■ **Activity**
Find the word "dicta" below. Copy each line that has it.

═════ The data

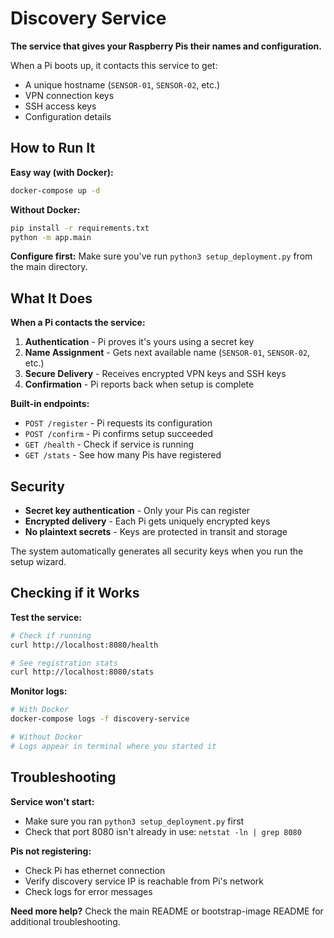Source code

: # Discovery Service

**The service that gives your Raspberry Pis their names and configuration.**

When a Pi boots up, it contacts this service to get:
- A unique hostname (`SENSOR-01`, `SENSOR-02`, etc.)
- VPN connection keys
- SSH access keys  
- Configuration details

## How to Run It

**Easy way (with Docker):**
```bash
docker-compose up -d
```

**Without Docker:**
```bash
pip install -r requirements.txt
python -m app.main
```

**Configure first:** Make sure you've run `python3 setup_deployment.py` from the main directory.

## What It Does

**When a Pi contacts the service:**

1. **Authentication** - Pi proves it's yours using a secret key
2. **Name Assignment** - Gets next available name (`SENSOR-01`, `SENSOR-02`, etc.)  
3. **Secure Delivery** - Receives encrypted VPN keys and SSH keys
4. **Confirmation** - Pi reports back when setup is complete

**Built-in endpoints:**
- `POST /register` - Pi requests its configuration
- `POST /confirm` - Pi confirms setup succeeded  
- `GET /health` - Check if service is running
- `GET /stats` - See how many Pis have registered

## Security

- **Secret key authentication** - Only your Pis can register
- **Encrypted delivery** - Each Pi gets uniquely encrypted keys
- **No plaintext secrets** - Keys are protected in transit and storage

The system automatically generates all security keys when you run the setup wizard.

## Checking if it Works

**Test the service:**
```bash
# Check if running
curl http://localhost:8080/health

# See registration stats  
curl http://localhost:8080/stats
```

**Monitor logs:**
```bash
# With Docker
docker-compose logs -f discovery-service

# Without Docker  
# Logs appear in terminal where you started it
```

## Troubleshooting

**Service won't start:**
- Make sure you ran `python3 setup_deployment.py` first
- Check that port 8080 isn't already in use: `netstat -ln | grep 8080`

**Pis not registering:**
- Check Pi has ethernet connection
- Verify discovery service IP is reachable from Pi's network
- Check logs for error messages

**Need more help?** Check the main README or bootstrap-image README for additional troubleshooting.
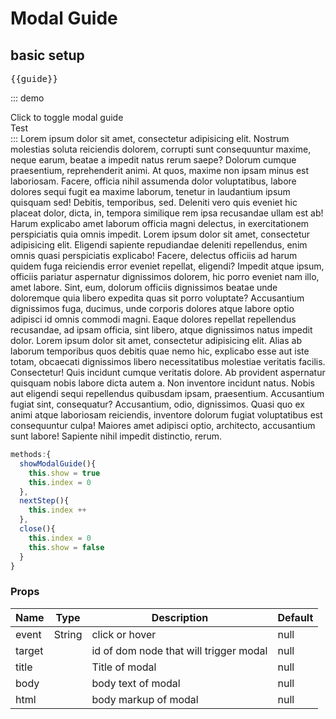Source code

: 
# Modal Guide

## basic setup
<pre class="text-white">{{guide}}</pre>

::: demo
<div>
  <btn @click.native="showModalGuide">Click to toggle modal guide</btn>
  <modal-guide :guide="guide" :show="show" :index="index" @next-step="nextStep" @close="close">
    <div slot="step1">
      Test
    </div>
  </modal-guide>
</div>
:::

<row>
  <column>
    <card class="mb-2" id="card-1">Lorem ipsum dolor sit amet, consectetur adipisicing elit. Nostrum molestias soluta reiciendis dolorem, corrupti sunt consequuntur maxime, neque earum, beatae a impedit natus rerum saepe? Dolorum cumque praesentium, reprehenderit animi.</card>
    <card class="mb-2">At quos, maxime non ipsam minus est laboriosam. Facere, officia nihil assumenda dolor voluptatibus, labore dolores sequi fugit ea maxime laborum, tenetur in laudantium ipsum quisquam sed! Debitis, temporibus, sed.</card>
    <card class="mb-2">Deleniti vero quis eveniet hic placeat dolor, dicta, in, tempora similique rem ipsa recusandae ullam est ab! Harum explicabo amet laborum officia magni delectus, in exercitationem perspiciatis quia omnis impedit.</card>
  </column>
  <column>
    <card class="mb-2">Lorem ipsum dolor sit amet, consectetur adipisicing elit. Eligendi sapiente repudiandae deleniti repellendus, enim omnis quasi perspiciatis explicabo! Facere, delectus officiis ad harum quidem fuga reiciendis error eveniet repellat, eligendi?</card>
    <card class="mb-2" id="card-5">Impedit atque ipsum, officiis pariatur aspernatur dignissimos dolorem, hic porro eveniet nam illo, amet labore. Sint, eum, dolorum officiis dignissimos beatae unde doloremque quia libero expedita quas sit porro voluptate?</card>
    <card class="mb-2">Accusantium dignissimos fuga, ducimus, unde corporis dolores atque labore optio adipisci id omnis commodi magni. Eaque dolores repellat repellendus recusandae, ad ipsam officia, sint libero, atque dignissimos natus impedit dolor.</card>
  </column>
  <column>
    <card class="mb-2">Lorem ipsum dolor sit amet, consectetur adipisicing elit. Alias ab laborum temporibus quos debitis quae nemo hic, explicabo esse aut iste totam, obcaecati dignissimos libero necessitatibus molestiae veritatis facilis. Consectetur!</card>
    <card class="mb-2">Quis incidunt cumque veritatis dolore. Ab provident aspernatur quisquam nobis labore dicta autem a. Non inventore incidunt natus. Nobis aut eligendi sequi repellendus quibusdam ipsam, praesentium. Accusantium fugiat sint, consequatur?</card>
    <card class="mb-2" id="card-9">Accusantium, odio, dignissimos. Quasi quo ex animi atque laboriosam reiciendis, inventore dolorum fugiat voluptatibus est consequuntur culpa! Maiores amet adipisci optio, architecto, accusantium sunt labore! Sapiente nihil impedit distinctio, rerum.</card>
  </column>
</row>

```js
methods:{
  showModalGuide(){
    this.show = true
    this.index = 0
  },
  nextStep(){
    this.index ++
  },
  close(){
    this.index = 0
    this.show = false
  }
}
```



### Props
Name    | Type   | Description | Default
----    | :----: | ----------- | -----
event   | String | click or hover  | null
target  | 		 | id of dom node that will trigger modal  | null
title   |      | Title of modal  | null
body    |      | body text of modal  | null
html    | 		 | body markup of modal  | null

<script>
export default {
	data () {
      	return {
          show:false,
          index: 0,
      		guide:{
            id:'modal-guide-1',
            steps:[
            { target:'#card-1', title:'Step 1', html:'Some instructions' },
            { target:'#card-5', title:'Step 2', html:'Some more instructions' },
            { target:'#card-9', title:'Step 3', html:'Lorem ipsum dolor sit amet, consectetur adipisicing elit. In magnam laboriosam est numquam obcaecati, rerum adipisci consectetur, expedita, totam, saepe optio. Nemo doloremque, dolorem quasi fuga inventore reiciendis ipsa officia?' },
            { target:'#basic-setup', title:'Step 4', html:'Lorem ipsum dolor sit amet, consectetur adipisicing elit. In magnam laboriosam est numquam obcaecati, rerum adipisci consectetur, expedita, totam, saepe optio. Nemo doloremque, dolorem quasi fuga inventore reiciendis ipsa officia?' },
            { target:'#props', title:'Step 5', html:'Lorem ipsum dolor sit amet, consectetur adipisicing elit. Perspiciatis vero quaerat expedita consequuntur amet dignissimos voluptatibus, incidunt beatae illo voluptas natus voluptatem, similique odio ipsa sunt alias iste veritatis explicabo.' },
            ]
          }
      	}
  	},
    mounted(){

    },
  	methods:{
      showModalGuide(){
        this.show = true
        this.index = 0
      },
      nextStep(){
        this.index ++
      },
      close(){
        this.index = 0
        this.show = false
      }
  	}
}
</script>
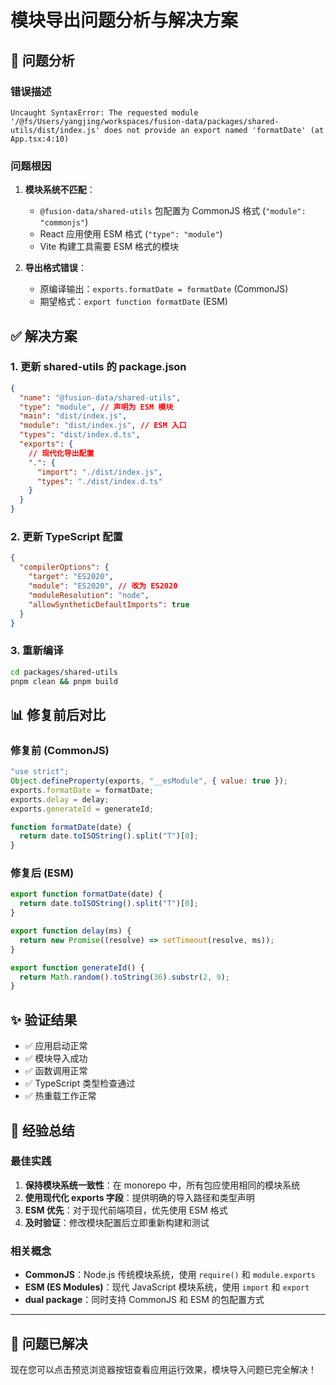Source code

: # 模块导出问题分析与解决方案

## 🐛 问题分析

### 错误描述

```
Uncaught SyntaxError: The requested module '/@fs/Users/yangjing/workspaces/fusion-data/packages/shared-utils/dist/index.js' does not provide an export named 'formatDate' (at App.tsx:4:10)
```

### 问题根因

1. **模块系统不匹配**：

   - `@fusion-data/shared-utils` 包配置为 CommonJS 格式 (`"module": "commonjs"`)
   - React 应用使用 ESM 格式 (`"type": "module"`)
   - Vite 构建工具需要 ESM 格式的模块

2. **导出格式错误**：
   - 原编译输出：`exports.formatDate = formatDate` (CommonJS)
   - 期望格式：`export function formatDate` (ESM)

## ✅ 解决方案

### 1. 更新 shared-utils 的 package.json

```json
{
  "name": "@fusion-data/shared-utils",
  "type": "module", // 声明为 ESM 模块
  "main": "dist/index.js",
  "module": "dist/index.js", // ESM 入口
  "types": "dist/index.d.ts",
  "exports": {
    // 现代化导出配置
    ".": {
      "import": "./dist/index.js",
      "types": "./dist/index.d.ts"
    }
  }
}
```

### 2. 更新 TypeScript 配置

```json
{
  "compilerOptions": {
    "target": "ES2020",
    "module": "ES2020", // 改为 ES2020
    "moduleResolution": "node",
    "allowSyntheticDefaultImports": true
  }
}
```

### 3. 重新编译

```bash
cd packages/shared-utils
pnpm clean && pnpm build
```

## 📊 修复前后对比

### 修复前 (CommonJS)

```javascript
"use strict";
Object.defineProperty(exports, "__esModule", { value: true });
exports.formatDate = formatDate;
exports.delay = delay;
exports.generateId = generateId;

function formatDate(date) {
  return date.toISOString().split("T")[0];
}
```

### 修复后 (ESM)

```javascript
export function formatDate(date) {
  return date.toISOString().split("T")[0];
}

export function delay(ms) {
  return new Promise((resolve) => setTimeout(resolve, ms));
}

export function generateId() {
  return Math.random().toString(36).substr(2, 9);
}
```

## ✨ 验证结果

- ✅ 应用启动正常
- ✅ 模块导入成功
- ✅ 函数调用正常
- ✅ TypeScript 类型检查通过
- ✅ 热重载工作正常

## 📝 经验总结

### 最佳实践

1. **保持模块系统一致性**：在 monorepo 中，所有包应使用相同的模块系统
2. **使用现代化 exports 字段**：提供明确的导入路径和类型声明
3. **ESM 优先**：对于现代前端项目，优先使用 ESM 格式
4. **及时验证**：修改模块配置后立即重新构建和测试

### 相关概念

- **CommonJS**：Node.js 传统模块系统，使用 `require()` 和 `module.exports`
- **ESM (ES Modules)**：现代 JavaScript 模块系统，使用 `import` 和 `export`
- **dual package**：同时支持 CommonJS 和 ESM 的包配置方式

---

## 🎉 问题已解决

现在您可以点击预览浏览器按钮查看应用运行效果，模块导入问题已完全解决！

══════════

■ **Answer to the problem**
    <card class="mb-2">Deleniti vero quis eveniet hic placeat dolor, dicta, in, tempora similique rem ipsa recusandae ullam est ab! Harum explicabo amet laborum officia magni delectus, in exercitationem perspiciatis quia omnis impedit.</card>
    <card class="mb-2">Quis incidunt cumque veritatis dolore. Ab provident aspernatur quisquam nobis labore dicta autem a. Non inventore incidunt natus. Nobis aut eligendi sequi repellendus quibusdam ipsam, praesentium. Accusantium fugiat sint, consequatur?</card>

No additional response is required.